Philippe Cornet
Philippe Cornet Journaliste musique

La case de l’oncle Bob – Bob James, inventeur du smooth jazz, compilé dans le meilleur de ses ouvres délicieusement soporifiques est aussi l’un des artistes les plus samplés par le hip hop…

« The Very Best Of » (double CD)

Distribué par Pias. On va d’emblée prendre un exemple concret: Night On A Bald Mountain, en troisième position sur le premier CD. L’intro avec guitares wah-wah Shaft et cuivres pressés s’embarque dans une galopade orchestrale qui s’interrompt pour filer le parfait amour avec un piano clignant de l’£il. Le titre entamé façon film d’action passe alors à une novela mexicaine, maquillée de cuivres qui se trémoussent et de piano… jazz. C’est le truc de Bob James (1939): faire du jazz mais dans la catégorie des softeurs sonores, transformant tout rythme ayant un lointain ancêtre de La Nouvelle-Orléans, en pouliche de la grande Muzak américaine. Capable d’être entendue – plus qu’écoutée – dans tout bon ascenseur, salle d’attente de dentiste, centre de thalasso, parloir de prison, piscine et autre mall US. A de rares exceptions près ( Sparkling New York), la musique est instrumentale. A de plus rares exceptions encore (la fin du second CD), grâce au sax et aux claviers anesthésiants, elle ne groove pas d’un cheveu. Ce style-là, si pas inventé, tout au moins affûté par James, est aussi ricain que le Kentucky Fried Chicken et les blagues écrites des talk-shows télés.

ni choquer, ni déranger

L’écoute des vingt-six plages du Very Best Of constitue d’ailleurs un fascinant guide d’ethno-sociologie sur les Etats-Unis, principalement ceux du mitan des années 70 à la fin de la décennie suivante. Via des titres comme Westchester Lady – manne de percus agitées sur trompette câline – ou Ensenada Madness – lascivité présumée latino – défile une Amérique hygiénique, enamourée, paisible, confortable, incroyablement rassurante. En cela, Bob James est un prestidigitateur remarquable qui applique un principe immuable: sa musique ne doit ni choquer, ni déranger. Chez lui, un solo de guitare (sur Angela, thème-tube de la série Taxi) est un manifeste anti-hendrixien: faudrait surtout pas le remarquer. Et ce, même si le second des deux CD présente un titre live quasi funky ( Touchdown) et un peu plus de muscle que la molle pop jazz du premier tome! Etonnant donc qu’une masse de rappers aient samplé le Bob: ainsi Nautilus – tube de 1974 qui ouvre le disque – a eu les faveurs d’Eric B. & Rakim, Run DMC, Jeru The Damaja et Ghostface Killah, tous ayant craqué pour son fabuleux coup de mou!

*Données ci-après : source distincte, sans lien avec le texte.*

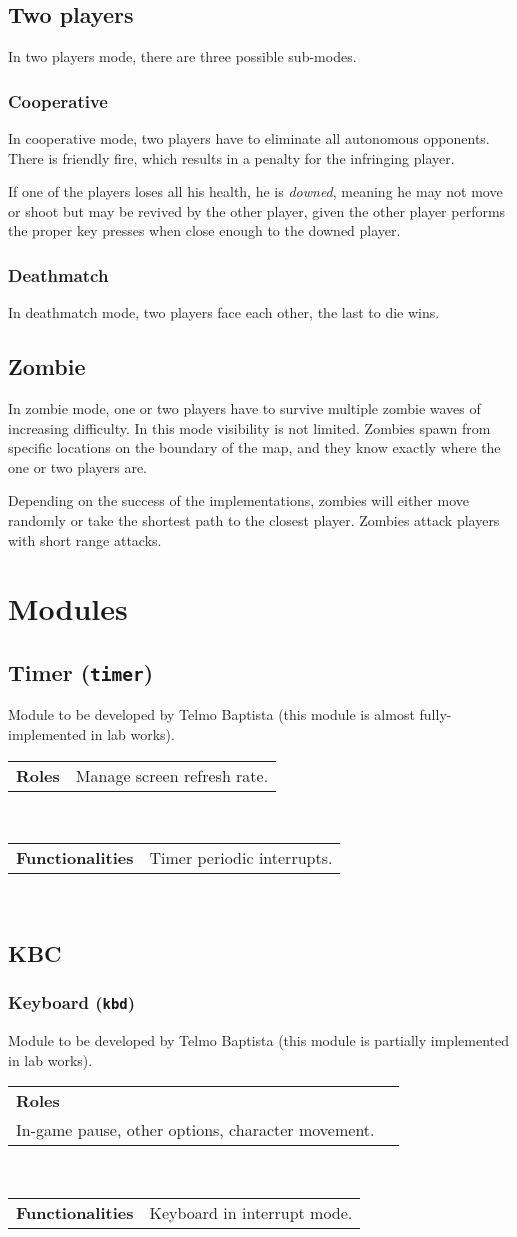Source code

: \documentclass{article}
\theoremstyle{remark}
\newcommand{\role}[1]{
\begin{tabular}{l l}
	\begin{minipage}[t]{30mm} \textbf{Roles} \end{minipage} &
	\begin{minipage}[t]{125mm} #1 \end{minipage}
\end{tabular}\\
}
\newcommand{\func}[1]{
\begin{tabular}{l l}
	\begin{minipage}[t]{30mm} \textbf{Functionalities} \end{minipage} &
	\begin{minipage}[t]{125mm} #1 \end{minipage}
\end{tabular}\\
}
\begin{document}
\subsection{Two players}
In two players mode, there are three possible sub-modes.
\subsubsection*{Cooperative}
In cooperative mode, two players have to eliminate all autonomous opponents. There is friendly fire, which results in a penalty for the infringing player.\par
If one of the players loses all his health, he is \textit{downed}, meaning he may not move or shoot but may be revived by the other player, given the other player performs the proper key presses when close enough to the downed player.
\subsubsection*{Deathmatch}
In deathmatch mode, two players face each other, the last to die wins.
\subsection{Zombie}
In zombie mode, one or two players have to survive multiple zombie waves of increasing difficulty. In this mode visibility is not limited. Zombies spawn from specific locations on the boundary of the map, and they know exactly where the one or two players are.\par
Depending on the success of the implementations, zombies will either move randomly or take the shortest path to the closest player. Zombies attack players with short range attacks.
\section{Modules}
\subsection{Timer (\texttt{timer})}
Module to be developed by Telmo Baptista (this module is almost fully-implemented in lab works).\\
\role{Manage screen refresh rate.}
\func{Timer periodic interrupts.}
\subsection{KBC}
\subsubsection{Keyboard (\texttt{kbd})}
Module to be developed by Telmo Baptista (this module is partially implemented in lab works).\\
\role{
Filling text fields.\\
In-game pause, other options, character movement.
}
\func{Keyboard in interrupt mode.}
\end{document}
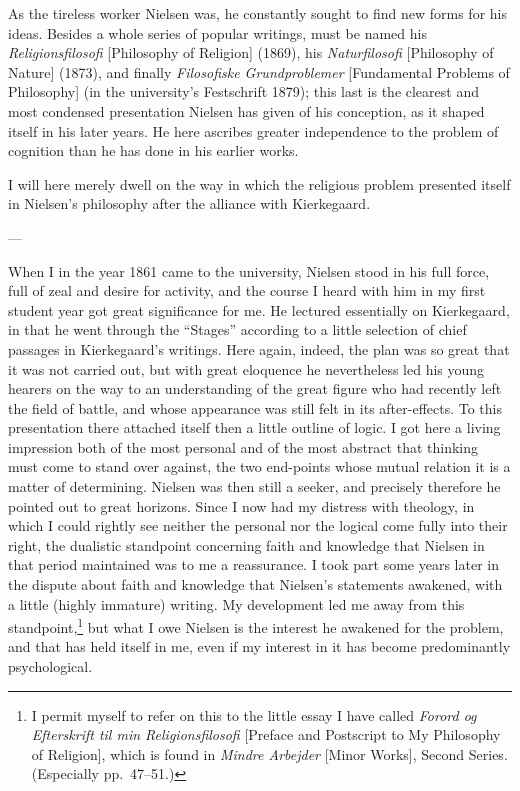 \documentclass[12pt,a4paper]{book}
\newcommand{\opage}[1]{\marginnote{\footnotesize\textit{[#1]}}}
\begin{document}
As the tireless worker Nielsen was, he constantly sought to find new forms for his ideas.
Besides a whole series of popular writings, must be named his \emph{Religionsfilosofi}
[Philosophy of Religion] (\opage{191}1869), his \emph{Naturfilosofi} [Philosophy of Nature] (1873), and
finally \emph{Filosofiske Grundproblemer} [Fundamental Problems of Philosophy] (in the
university's Festschrift 1879); this last is the clearest and most condensed presentation
Nielsen has given of his conception, as it shaped itself in his later years. He here ascribes
greater independence to the problem of cognition than he has done in his earlier works.

I will here merely dwell on the way in which the religious problem presented itself in Nielsen's
philosophy after the alliance with Kierkegaard.

\begin{center}---\end{center}

When I in the year 1861 came to the university, Nielsen stood in his full force, full of zeal
and desire for activity, and the course I heard with him in my first student year got great
significance for me. He lectured essentially on Kierkegaard, in that he went through the
``Stages'' according to a little selection of chief passages in Kierkegaard's writings. Here
again, indeed, the plan was so great that it was not carried out, but with great eloquence he
nevertheless led his young hearers on the way to an understanding of the great figure who had
recently left the field of battle, and whose appearance was still felt in its after-effects. To
this presentation there attached itself then a little outline of logic. I got here a living
impression both of the most personal and of the most abstract that thinking must come to stand
over against, the two end-points whose mutual relation it is a matter of determining. Nielsen
was then still a seeker, and precisely therefore he pointed out to great horizons. Since I now
had my distress with theology, in which I could rightly see neither the personal nor the
logical come fully into their right, the dualistic standpoint concerning faith and knowledge
that Nielsen in that period maintained was to me a reassurance. I took part some years later in
the dispute about faith and knowledge that Nielsen's statements awakened, with a little (highly
immature) writing. My development led me away from this standpoint,\footnote{I permit myself to
refer on this to the little essay I have called \emph{Forord og Efterskrift til min
Religionsfilosofi} [Preface and Postscript to My Philosophy of Religion], which is found in
\emph{Mindre Arbejder} [Minor Works], Second Series. (Especially pp.~47--51.)} \opage{192}but what I owe
Nielsen is the interest he awakened for the problem, and that has held itself in me, even if my
interest in it has become predominantly psychological.
\end{document}
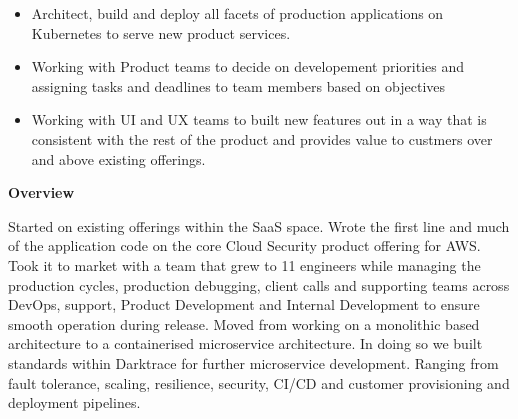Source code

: \documentclass[10pt,a4paper]{altacv}
\begin{document}
\begin{itemize}
  \item Architect, build and deploy all facets of production applications on Kubernetes to serve new product services.
\end{itemize}
\begin{itemize}
  \item Working with Product teams to decide on developement priorities and assigning tasks and deadlines to team members based on objectives
\end{itemize}
\begin{itemize}
  \item Working with UI and UX teams to built new features out in a way that is consistent with the rest of the product and provides value to custmers over and above existing offerings.
\end{itemize}

\divider


\textbf{Overview}

Started on existing offerings within the SaaS space. Wrote the first line and much of the application code on the core Cloud Security product offering for AWS. Took it to market with a team that grew to 11 engineers while managing the production cycles, production debugging, client calls and supporting teams across DevOps, support, Product Development and Internal Development to ensure smooth operation during release.
\newline
\newline
Moved from working on a monolithic based architecture to a containerised microservice architecture. In doing so we built standards within Darktrace for further microservice development. Ranging from fault tolerance, scaling, resilience, security, CI/CD and customer provisioning and deployment pipelines.
\divider
\end{document}
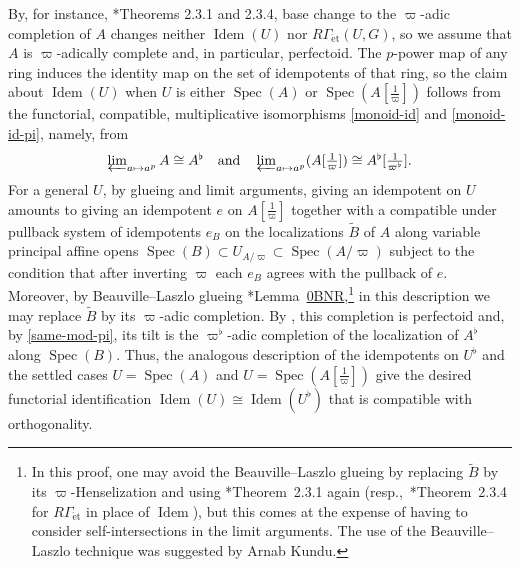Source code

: \documentclass[11pt, reqno]{amsart}
\DeclareMathOperator{\Spec}{Spec}		%
\newcommand{\et}{\mathrm{\acute{e}t}}	%
\DeclareMathOperator{\Idem}{\mathrm{Idem}}	%
\newcommand{\wt}{\widetilde}
\providecommand{\f}[2]{\frac{#1}{#2}}
\providecommand{\qxq}[1]{\quad\text{#1}\quad}
\newcommand{\tst}{\textstyle}
\numberwithin{equation}{numberingbase}
\theoremstyle{thms}
\theoremstyle{claims}
\theoremstyle{defs}
\theoremstyle{thms}
\theoremstyle{defs}
\theoremstyle{subsection-tweak}
\theoremstyle{subsection-tweak}
\begin{document}
By, for instance, \cite{BC19}*{Theorems 2.3.1 and 2.3.4}, base change to the $\varpi$-adic completion of $A$ changes neither $\Idem(U)$ nor $R\Gamma_\et(U, G)$, so we assume that $A$ is $\varpi$-adically complete and, in particular, perfectoid. The $p$-power map of any ring induces the identity map on the set of idempotents of that ring, so the claim about $\Idem(U)$ when $U$ is either $\Spec(A)$ or $\Spec(A[\f 1\varpi])$ follows from the functorial, compatible, multiplicative isomorphisms \eqref{monoid-id} and \eqref{monoid-id-pi}, namely, from
\[
\tst \varprojlim_{a \mapsto a^p} A \cong A^\flat \qxq{and} \varprojlim_{a \mapsto a^p} (A[\f 1\varpi]) \cong A^\flat[\f 1 {\varpi^\flat}].
\]
For a general $U$, by glueing and limit arguments, giving an idempotent on $U$ amounts to giving an idempotent $e$ on $A[\f 1\varpi]$ together with a compatible under pullback system of idempotents $e_B$ on the localizations $\wt{B}$ of $A$ along variable principal affine opens $\Spec(B) \subset U_{A/\varpi} \subset \Spec(A/\varpi)$ subject to the condition that after inverting $\varpi$ each $e_B$ agrees with the pullback of $e$. Moreover, by Beauville--Laszlo glueing \cite{SP}*{Lemma~\href{https://stacks.math.columbia.edu/tag/0BNR}{0BNR}},\footnote{In this proof, one may avoid the Beauville--Laszlo glueing by replacing $\wt{B}$ by its $\varpi$-Henselization and using \cite{BC19}*{Theorem~2.3.1} again (resp.,~\cite{BC19}*{Theorem~2.3.4} for $R\Gamma_\et$ in place of $\Idem$), but this comes at the expense of having to consider self-intersections in the limit arguments. The use of the Beauville--Laszlo technique was suggested by Arnab Kundu.} in this description we may replace $\wt{B}$ by its $\varpi$-adic completion. By , this completion is perfectoid and, by \eqref{same-mod-pi}, its tilt is the $\varpi^\flat$-adic completion of %
the localization of $A^\flat$ along $\Spec(B)$. Thus, the analogous description of the idempotents on $U^\flat$ and the settled cases $U = \Spec(A)$ and $U = \Spec(A[\f 1\varpi])$ %
give the desired functorial identification $\Idem(U) \cong \Idem(U^\flat)$ that is compatible with orthogonality.  
\end{document}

Bob se fait rarement violence, bien que dans Blue Lick, l’intro soit un pouet pouet de synthé qu’on ne peut pas ne pas remarquer. Les moins de trois ans adorent. Même si le public de Bob est généralement plus mûr. Bob est d’ailleurs numéro 1 dans les maisons de retraite de Floride. Le seul problème, vraiment, c’est quand le disque s’arrête. Il fait tellement partie du décor sonore ambiant, qu’on risque de louper la fin. Faut toujours se méfier des gens aux doubles prénoms: écouter Bob, c’est adopter James!